Data ETL Tool Ved Atal - 2024
Designed to pull XML logs from specified network (or local) directory. Can be slightly tweaked to work for different formats such as JSON, CSV, etc. In general the overarching strucutre stays the same but some changes need to be made:
- Specified network or local directory to pull data from
- Change format of saving data based on need
- Identify what fields/tags are being extracted and transformed in log files
- Configure Database schema and query schema
- Existing code is an example of all of these
Descripton of the different options:
- Pull data from network drive and save (dist\semiprocessed).
- This one will collect files from the network drive and parse them to their new formatting and then store them locally in the semiprocessed directory.
- Only files that have not previously been parsed and stored here are added when this option is run, so that we are not adding all files everytime, this would take too long.
- 1.1. There is a no-merge option if it is needed to re-add all files in directory which is listed under option 1.1.
- Useful if there might have been corruption with the semiprocessed folder, or a new format for the files is being used, so it is necessary to re-add them all.
- Insert data (dist\semiprocessed) into database (dist\database\Logs.db).
- This one will collect all the parsed files from the local semiprocessed drive and store them on a local SQLite database, Logs.db.
- Only files that have not previously been added will be added here to save time and also if we re-add files we would have duplicate data.
- 2.1. There is a refresh option if it is needed to re-add all files in the local directory to the database.
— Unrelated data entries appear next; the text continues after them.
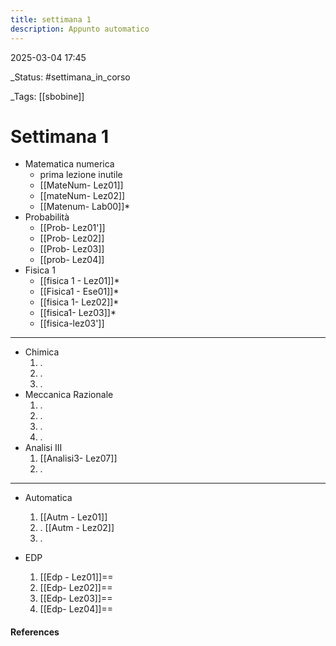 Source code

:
 ```yaml
---
title: settimana 1
description: Appunto automatico
---
```



2025-03-04 17:45

_Status: #settimana_in_corso

_Tags: [[sbobine]]

# Settimana 1 

- Matematica numerica
	- prima lezione inutile
	- [[MateNum- Lez01]]
	- [[mateNum- Lez02]]
	- [[Matenum- Lab00]]*
- Probabilità
	- [[Prob- Lez01']]
	- [[Prob- Lez02]]
	- [[Prob- Lez03]]
	- [[prob- Lez04]]
- Fisica 1 
	- [[fisica 1 - Lez01]]*
	-  [[Fisica1 - Ese01]]*
	- [[fisica 1- Lez02]]*
	- [[fisica1- Lez03]]*
	- [[fisica-lez03']]
___
- Chimica
	1. .
	2. .
	3. .
- Meccanica Razionale 
	1. .
	2. .
	3. .
	4. .
- Analisi III
	1.  [[Analisi3- Lez07]]
	2. .
___
- Automatica
	1. [[Autm - Lez01]]
	2. . [[Autm - Lez02]]
	3. .
 
- EDP
	1. [[Edp - Lez01]]==
	2. [[Edp- Lez02]]==
	3. [[Edp- Lez03]]==
	4. [[Edp- Lez04]]==

#### References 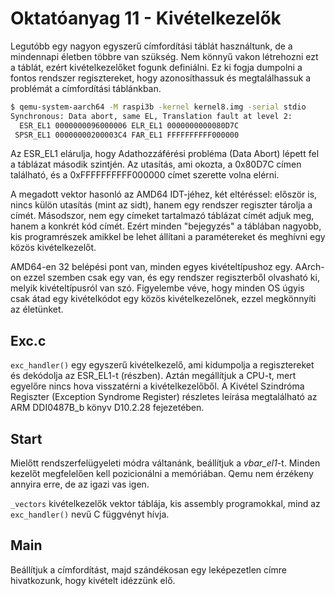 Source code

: Oktatóanyag 11 - Kivételkezelők
===============================

Legutóbb egy nagyon egyszerű címfordítási táblát használtunk, de a mindennapi életben többre van szükség.
Nem könnyű vakon létrehozni ezt a táblát, ezért kivételkezelőket fogunk definiálni. Ez ki fogja dumpolni
a fontos rendszer regisztereket, hogy azonosíthassuk és megtalálhassuk a problémát a címfordítási táblánkban.

```sh
$ qemu-system-aarch64 -M raspi3b -kernel kernel8.img -serial stdio
Synchronous: Data abort, same EL, Translation fault at level 2:
  ESR_EL1 0000000096000006 ELR_EL1 0000000000080D7C
 SPSR_EL1 00000000200003C4 FAR_EL1 FFFFFFFFFF000000
```

Az ESR_EL1 elárulja, hogy Adathozzáférési probléma (Data Abort) lépett fel a táblázat második szintjén. Az
utasítás, ami okozta, a 0x80D7C címen található, és a 0xFFFFFFFFFF000000 címet szerette volna elérni.

A megadott vektor hasonló az AMD64 IDT-jéhez, két eltéréssel: először is, nincs külön utasítás (mint az sidt),
hanem egy rendszer regiszter tárolja a címét. Másodszor, nem egy címeket tartalmazó táblázat címét adjuk meg,
hanem a konkrét kód címét. Ezért minden "bejegyzés" a táblában nagyobb, kis programrészek amikkel be lehet
állítani a paramétereket és meghívni egy közös kivételkezelőt.

AMD64-en 32 belépési pont van, minden egyes kivételtípushoz egy. AArch-on ezzel szemben csak egy van, és egy
rendszer regiszterből olvasható ki, melyik kivételtípusról van szó. Figyelembe véve, hogy minden OS úgyis csak
átad egy kivételkódot egy közös kivételkezelőnek, ezzel megkönnyíti az életünket.

Exc.c
-----

`exc_handler()` egy egyszerű kivételkezelő, ami kidumpolja a regisztereket és dekódolja az ESR_EL1-t (részben).
Aztán megállítjuk a CPU-t, mert egyelőre nincs hova visszatérni a kivételkezelőből. A Kivétel Szindróma Regiszter
(Exception Syndrome Register) részletes leírása megtalálható az ARM DDI0487B_b könyv D10.2.28 fejezetében.

Start
-----

Mielőtt rendszerfelügyeleti módra váltanánk, beállítjuk a *vbar_el1*-t. Minden kezelőt megfelelően kell pozicionálni
a memóriában. Qemu nem érzékeny annyira erre, de az igazi vas igen.

`_vectors` kivételkezelők vektor táblája, kis assembly programokkal, mind az `exc_handler()` nevű C függvényt hívja.

Main
----

Beállítjuk a címfordítást, majd szándékosan egy leképezetlen címre hivatkozunk, hogy kivételt idézzünk elő.
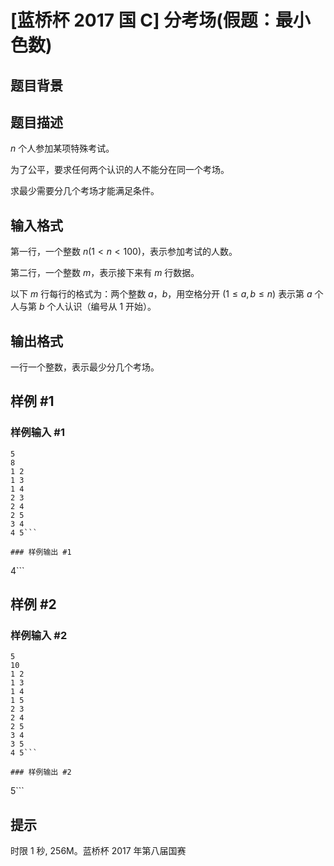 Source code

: # [蓝桥杯 2017 国 C] 分考场(假题：最小色数)

## 题目背景



## 题目描述

$n$ 个人参加某项特殊考试。

为了公平，要求任何两个认识的人不能分在同一个考场。

求最少需要分几个考场才能满足条件。

## 输入格式

第一行，一个整数 $n(1<n<100)$，表示参加考试的人数。

第二行，一个整数 $m$，表示接下来有 $m$ 行数据。

以下 $m$ 行每行的格式为：两个整数 $a$，$b$，用空格分开 $(1 \le a,b \le n)$ 表示第 $a$ 个人与第 $b$ 个人认识（编号从 $1$ 开始）。

## 输出格式

一行一个整数，表示最少分几个考场。

## 样例 #1

### 样例输入 #1
```
5
8
1 2
1 3
1 4
2 3
2 4
2 5
3 4
4 5```

### 样例输出 #1

```
4```

## 样例 #2

### 样例输入 #2
```
5
10
1 2
1 3
1 4
1 5
2 3
2 4
2 5
3 4
3 5
4 5```

### 样例输出 #2

```
5```

## 提示

时限 1 秒, 256M。蓝桥杯 2017 年第八届国赛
This option wipes the database and readds everything.
- Useful if there might have been corruption with the Logs.db file, or a new format for the data being stored, so it is necessary to re-add them all.
- Execute SQL queries on database and save results to (dist\queries).
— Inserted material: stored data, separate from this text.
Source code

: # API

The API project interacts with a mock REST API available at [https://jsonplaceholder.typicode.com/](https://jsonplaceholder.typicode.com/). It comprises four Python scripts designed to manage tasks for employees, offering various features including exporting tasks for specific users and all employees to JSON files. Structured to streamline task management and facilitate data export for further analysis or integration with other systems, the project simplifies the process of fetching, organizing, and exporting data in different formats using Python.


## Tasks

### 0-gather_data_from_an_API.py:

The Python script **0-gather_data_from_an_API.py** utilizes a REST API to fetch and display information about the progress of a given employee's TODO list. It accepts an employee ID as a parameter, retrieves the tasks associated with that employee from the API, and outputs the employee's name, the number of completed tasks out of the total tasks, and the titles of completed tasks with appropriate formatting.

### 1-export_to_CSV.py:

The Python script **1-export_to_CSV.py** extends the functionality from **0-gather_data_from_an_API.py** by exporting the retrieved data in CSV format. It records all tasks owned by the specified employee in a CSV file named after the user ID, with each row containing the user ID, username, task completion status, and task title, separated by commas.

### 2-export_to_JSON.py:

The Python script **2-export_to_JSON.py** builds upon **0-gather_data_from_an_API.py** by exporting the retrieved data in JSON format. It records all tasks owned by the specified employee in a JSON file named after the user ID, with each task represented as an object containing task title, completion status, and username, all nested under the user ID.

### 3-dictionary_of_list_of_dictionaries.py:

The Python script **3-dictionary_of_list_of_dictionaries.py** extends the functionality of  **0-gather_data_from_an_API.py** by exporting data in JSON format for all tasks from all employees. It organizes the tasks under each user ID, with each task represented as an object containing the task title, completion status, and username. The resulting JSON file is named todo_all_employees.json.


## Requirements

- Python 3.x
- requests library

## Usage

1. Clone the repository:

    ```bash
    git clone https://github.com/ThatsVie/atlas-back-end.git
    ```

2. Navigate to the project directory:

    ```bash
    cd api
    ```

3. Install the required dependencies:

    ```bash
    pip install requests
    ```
- This one will run the SQL queries in Queries.py and store the results from all the queries in the queries local folder.
- The general format for the results are "DateOfExecution_QueryType_TimePeriod.csv".
- This option has the selection of running the queries on 4 different time periods.
- Last 3 Months
- Last 6 months
- Last year (last 12 months)
- YTD (year-to-date)
- Print last data upload date and last data fetch date.
- Simply prints the last time data was fetched from network drive and last time data was uploaded to database.
- Useful to keep track of what data is currently parsed and when a new fetch and upload should be performed.
- Exit program.
- As the title entails, this is to exit the program.
- You could also exit by entering anything that is not an option here.
Technical Details:
main.py: Handles initial bootup of program and selection for which function needs to be executed.
ParseBackend.py: First step of the logging process. Performs an ETL (Extract, Transform, Load), which is a fancy way of saying it parses the files to the specified format we want, and then it will store them on the local data warehouse (the local drive), procedure on network files and stores them all in the 'dist\semiprocessed' local directory.
DatabaseBackend.py: Second step of the logging proces. Loads all files in the 'dist\semiprocessed' directory to the local SQLite database at 'dist\database\Logs.db', where data can be queried. Also part of the third step, which is running the SQL queries on the database. This performs the predefined queries and stores the results to 'dist\queries'.
Queries.py: New queries can be added here to gain new data.
LastDataFetch.txt and LastDataUpload.txt: These just store the last dates for each of these actions, as mentioned in option 4.
Some python dependancies to know:
- Multiprocessing (pool)
- XML Element Tree
- SQLite 3
- OS